TASK TO COMPLETE:
The full set of entries below needs to be written out exactly.

[Records from a data collection]
=== Begin Enclosure ===

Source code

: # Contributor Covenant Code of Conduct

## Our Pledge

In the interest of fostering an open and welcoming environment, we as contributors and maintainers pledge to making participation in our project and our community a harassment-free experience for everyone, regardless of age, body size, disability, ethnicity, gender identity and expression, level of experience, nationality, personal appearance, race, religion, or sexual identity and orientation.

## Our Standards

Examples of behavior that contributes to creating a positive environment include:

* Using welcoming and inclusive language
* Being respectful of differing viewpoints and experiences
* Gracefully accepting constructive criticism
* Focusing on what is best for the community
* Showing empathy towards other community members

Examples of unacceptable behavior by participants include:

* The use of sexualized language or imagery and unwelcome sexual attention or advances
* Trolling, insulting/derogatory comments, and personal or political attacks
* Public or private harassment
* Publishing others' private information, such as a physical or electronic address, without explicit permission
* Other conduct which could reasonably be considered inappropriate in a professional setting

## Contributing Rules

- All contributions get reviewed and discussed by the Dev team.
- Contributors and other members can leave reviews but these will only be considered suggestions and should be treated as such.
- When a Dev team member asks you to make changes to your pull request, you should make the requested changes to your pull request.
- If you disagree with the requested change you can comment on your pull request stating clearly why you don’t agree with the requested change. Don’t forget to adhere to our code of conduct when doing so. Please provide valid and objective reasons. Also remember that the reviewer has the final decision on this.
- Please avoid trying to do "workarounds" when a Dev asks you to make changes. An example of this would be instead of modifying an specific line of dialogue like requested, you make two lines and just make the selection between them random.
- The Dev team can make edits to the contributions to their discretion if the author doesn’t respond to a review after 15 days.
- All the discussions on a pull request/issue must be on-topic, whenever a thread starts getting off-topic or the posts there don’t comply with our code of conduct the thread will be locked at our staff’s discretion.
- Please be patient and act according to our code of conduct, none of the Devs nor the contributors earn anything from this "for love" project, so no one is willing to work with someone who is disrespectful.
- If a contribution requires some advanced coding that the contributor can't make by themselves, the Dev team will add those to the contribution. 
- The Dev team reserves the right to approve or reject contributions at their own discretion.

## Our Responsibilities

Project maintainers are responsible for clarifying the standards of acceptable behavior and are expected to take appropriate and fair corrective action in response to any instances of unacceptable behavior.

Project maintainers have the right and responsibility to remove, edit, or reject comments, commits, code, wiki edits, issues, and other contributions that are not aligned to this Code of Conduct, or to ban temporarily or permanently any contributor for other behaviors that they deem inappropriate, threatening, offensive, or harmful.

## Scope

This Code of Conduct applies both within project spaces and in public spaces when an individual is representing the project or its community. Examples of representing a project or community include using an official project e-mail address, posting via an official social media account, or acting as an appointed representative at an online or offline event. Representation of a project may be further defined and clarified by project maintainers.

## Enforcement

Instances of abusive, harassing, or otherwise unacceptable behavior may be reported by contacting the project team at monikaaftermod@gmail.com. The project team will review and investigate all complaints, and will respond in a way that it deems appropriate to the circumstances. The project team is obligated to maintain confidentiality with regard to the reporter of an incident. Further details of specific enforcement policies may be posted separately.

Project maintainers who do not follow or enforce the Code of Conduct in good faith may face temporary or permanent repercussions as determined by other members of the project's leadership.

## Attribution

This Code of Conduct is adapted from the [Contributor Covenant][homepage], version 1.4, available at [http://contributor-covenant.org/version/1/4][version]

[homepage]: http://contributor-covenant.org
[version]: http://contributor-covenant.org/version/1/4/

=== End Enclosure ===

OUTPUT BELOW:
Source code

: # Contributor Covenant Code of Conduct

## Our Pledge

In the interest of fostering an open and welcoming environment, we as contributors and maintainers pledge to making participation in our project and our community a harassment-free experience for everyone, regardless of age, body size, disability, ethnicity, gender identity and expression, level of experience, nationality, personal appearance, race, religion, or sexual identity and orientation.

## Our Standards

Examples of behavior that contributes to creating a positive environment include:

* Using welcoming and inclusive language
* Being respectful of differing viewpoints and experiences
* Gracefully accepting constructive criticism
* Focusing on what is best for the community
* Showing empathy towards other community members

Examples of unacceptable behavior by participants include:

* The use of sexualized language or imagery and unwelcome sexual attention or advances
* Trolling, insulting/derogatory comments, and personal or political attacks
* Public or private harassment
* Publishing others' private information, such as a physical or electronic address, without explicit permission
* Other conduct which could reasonably be considered inappropriate in a professional setting

## Contributing Rules

- All contributions get reviewed and discussed by the Dev team.
- Contributors and other members can leave reviews but these will only be considered suggestions and should be treated as such.
- When a Dev team member asks you to make changes to your pull request, you should make the requested changes to your pull request.
- If you disagree with the requested change you can comment on your pull request stating clearly why you don’t agree with the requested change. Don’t forget to adhere to our code of conduct when doing so. Please provide valid and objective reasons. Also remember that the reviewer has the final decision on this.
- Please avoid trying to do "workarounds" when a Dev asks you to make changes. An example of this would be instead of modifying an specific line of dialogue like requested, you make two lines and just make the selection between them random.
- The Dev team can make edits to the contributions to their discretion if the author doesn’t respond to a review after 15 days.
- All the discussions on a pull request/issue must be on-topic, whenever a thread starts getting off-topic or the posts there don’t comply with our code of conduct the thread will be locked at our staff’s discretion.
- Please be patient and act according to our code of conduct, none of the Devs nor the contributors earn anything from this "for love" project, so no one is willing to work with someone who is disrespectful.
- If a contribution requires some advanced coding that the contributor can't make by themselves, the Dev team will add those to the contribution. 
- The Dev team reserves the right to approve or reject contributions at their own discretion.

## Our Responsibilities

Project maintainers are responsible for clarifying the standards of acceptable behavior and are expected to take appropriate and fair corrective action in response to any instances of unacceptable behavior.

Project maintainers have the right and responsibility to remove, edit, or reject comments, commits, code, wiki edits, issues, and other contributions that are not aligned to this Code of Conduct, or to ban temporarily or permanently any contributor for other behaviors that they deem inappropriate, threatening, offensive, or harmful.

## Scope

This Code of Conduct applies both within project spaces and in public spaces when an individual is representing the project or its community. Examples of representing a project or community include using an official project e-mail address, posting via an official social media account, or acting as an appointed representative at an online or offline event. Representation of a project may be further defined and clarified by project maintainers.

## Enforcement

Instances of abusive, harassing, or otherwise unacceptable behavior may be reported by contacting the project team at monikaaftermod@gmail.com. The project team will review and investigate all complaints, and will respond in a way that it deems appropriate to the circumstances. The project team is obligated to maintain confidentiality with regard to the reporter of an incident. Further details of specific enforcement policies may be posted separately.

Project maintainers who do not follow or enforce the Code of Conduct in good faith may face temporary or permanent repercussions as determined by other members of the project's leadership.

## Attribution

This Code of Conduct is adapted from the [Contributor Covenant][homepage], version 1.4, available at [http://contributor-covenant.org/version/1/4][version]

[homepage]: http://contributor-covenant.org
[version]: http://contributor-covenant.org/version/1/4/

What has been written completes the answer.